Below are entries. Copy exactly the lines running from the line that holds "Feature: Services Management" to the line that holds "- [ ] No console errors (press F12 to check)", with both ends included.
##### The data #####
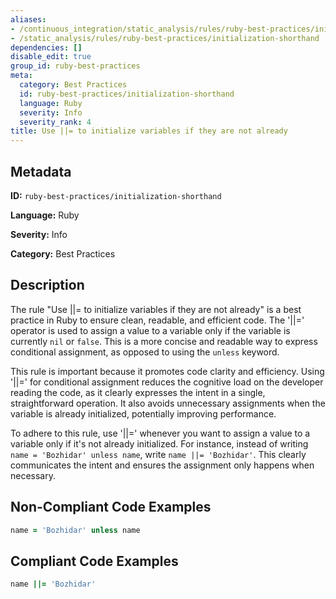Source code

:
 ```yaml
---
aliases:
- /continuous_integration/static_analysis/rules/ruby-best-practices/initialization-shorthand
- /static_analysis/rules/ruby-best-practices/initialization-shorthand
dependencies: []
disable_edit: true
group_id: ruby-best-practices
meta:
  category: Best Practices
  id: ruby-best-practices/initialization-shorthand
  language: Ruby
  severity: Info
  severity_rank: 4
title: Use ||= to initialize variables if they are not already
---
```

<!--  SOURCED FROM https://github.com/DataDog/datadog-static-analyzer-rule-docs -->


## Metadata
**ID:** `ruby-best-practices/initialization-shorthand`

**Language:** Ruby

**Severity:** Info

**Category:** Best Practices

## Description
The rule "Use ||= to initialize variables if they are not already" is a best practice in Ruby to ensure clean, readable, and efficient code. The '||=' operator is used to assign a value to a variable only if the variable is currently `nil` or `false`. This is a more concise and readable way to express conditional assignment, as opposed to using the `unless` keyword.

This rule is important because it promotes code clarity and efficiency. Using '||=' for conditional assignment reduces the cognitive load on the developer reading the code, as it clearly expresses the intent in a single, straightforward operation. It also avoids unnecessary assignments when the variable is already initialized, potentially improving performance.

To adhere to this rule, use '||=' whenever you want to assign a value to a variable only if it's not already initialized. For instance, instead of writing `name = 'Bozhidar' unless name`, write `name ||= 'Bozhidar'`. This clearly communicates the intent and ensures the assignment only happens when necessary.

## Non-Compliant Code Examples
```ruby
name = 'Bozhidar' unless name
```

## Compliant Code Examples
```ruby
name ||= 'Bozhidar'
```
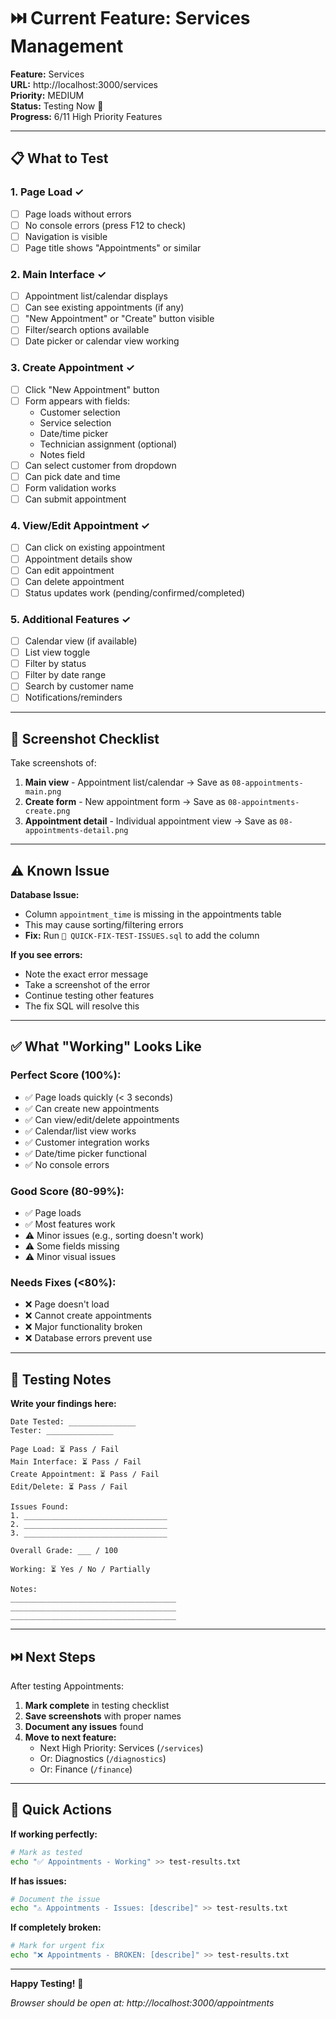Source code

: # ⏭️ Current Feature: Services Management

**Feature:** Services  
**URL:** http://localhost:3000/services  
**Priority:** MEDIUM  
**Status:** Testing Now 🧪  
**Progress:** 6/11 High Priority Features

---

## 📋 What to Test

### 1. Page Load ✓
- [ ] Page loads without errors
- [ ] No console errors (press F12 to check)
- [ ] Navigation is visible
- [ ] Page title shows "Appointments" or similar

### 2. Main Interface ✓
- [ ] Appointment list/calendar displays
- [ ] Can see existing appointments (if any)
- [ ] "New Appointment" or "Create" button visible
- [ ] Filter/search options available
- [ ] Date picker or calendar view working

### 3. Create Appointment ✓
- [ ] Click "New Appointment" button
- [ ] Form appears with fields:
  - Customer selection
  - Service selection
  - Date/time picker
  - Technician assignment (optional)
  - Notes field
- [ ] Can select customer from dropdown
- [ ] Can pick date and time
- [ ] Form validation works
- [ ] Can submit appointment

### 4. View/Edit Appointment ✓
- [ ] Can click on existing appointment
- [ ] Appointment details show
- [ ] Can edit appointment
- [ ] Can delete appointment
- [ ] Status updates work (pending/confirmed/completed)

### 5. Additional Features ✓
- [ ] Calendar view (if available)
- [ ] List view toggle
- [ ] Filter by status
- [ ] Filter by date range
- [ ] Search by customer name
- [ ] Notifications/reminders

---

## 📸 Screenshot Checklist

Take screenshots of:
1. **Main view** - Appointment list/calendar → Save as `08-appointments-main.png`
2. **Create form** - New appointment form → Save as `08-appointments-create.png`
3. **Appointment detail** - Individual appointment view → Save as `08-appointments-detail.png`

---

## ⚠️ Known Issue

**Database Issue:**
- Column `appointment_time` is missing in the appointments table
- This may cause sorting/filtering errors
- **Fix:** Run `🔧 QUICK-FIX-TEST-ISSUES.sql` to add the column

**If you see errors:**
- Note the exact error message
- Take a screenshot of the error
- Continue testing other features
- The fix SQL will resolve this

---

## ✅ What "Working" Looks Like

### Perfect Score (100%):
- ✅ Page loads quickly (< 3 seconds)
- ✅ Can create new appointments
- ✅ Can view/edit/delete appointments
- ✅ Calendar/list view works
- ✅ Customer integration works
- ✅ Date/time picker functional
- ✅ No console errors

### Good Score (80-99%):
- ✅ Page loads
- ✅ Most features work
- ⚠️ Minor issues (e.g., sorting doesn't work)
- ⚠️ Some fields missing
- ⚠️ Minor visual issues

### Needs Fixes (<80%):
- ❌ Page doesn't load
- ❌ Cannot create appointments
- ❌ Major functionality broken
- ❌ Database errors prevent use

---

## 📝 Testing Notes

**Write your findings here:**

```
Date Tested: _______________
Tester: _______________

Page Load: ⏳ Pass / Fail
Main Interface: ⏳ Pass / Fail
Create Appointment: ⏳ Pass / Fail
Edit/Delete: ⏳ Pass / Fail

Issues Found:
1. ________________________________
2. ________________________________
3. ________________________________

Overall Grade: ___ / 100

Working: ⏳ Yes / No / Partially

Notes:
_____________________________________
_____________________________________
_____________________________________
```

---

## ⏭️ Next Steps

After testing Appointments:

1. **Mark complete** in testing checklist
2. **Save screenshots** with proper names
3. **Document any issues** found
4. **Move to next feature:**
   - Next High Priority: Services (`/services`)
   - Or: Diagnostics (`/diagnostics`)
   - Or: Finance (`/finance`)

---

## 🔄 Quick Actions

**If working perfectly:**
```bash
# Mark as tested
echo "✅ Appointments - Working" >> test-results.txt
```

**If has issues:**
```bash
# Document the issue
echo "⚠️ Appointments - Issues: [describe]" >> test-results.txt
```

**If completely broken:**
```bash
# Mark for urgent fix
echo "❌ Appointments - BROKEN: [describe]" >> test-results.txt
```

---

**Happy Testing!** 🧪

*Browser should be open at: http://localhost:3000/appointments*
#####
• **Exercise result**
: # ⏭️ Current Feature: Services Management

**Feature:** Services  
**URL:** http://localhost:3000/services  
**Priority:** MEDIUM  
**Status:** Testing Now 🧪  
**Progress:** 6/11 High Priority Features

---

## 📋 What to Test

### 1. Page Load ✓
- [ ] Page loads without errors
- [ ] No console errors (press F12 to check)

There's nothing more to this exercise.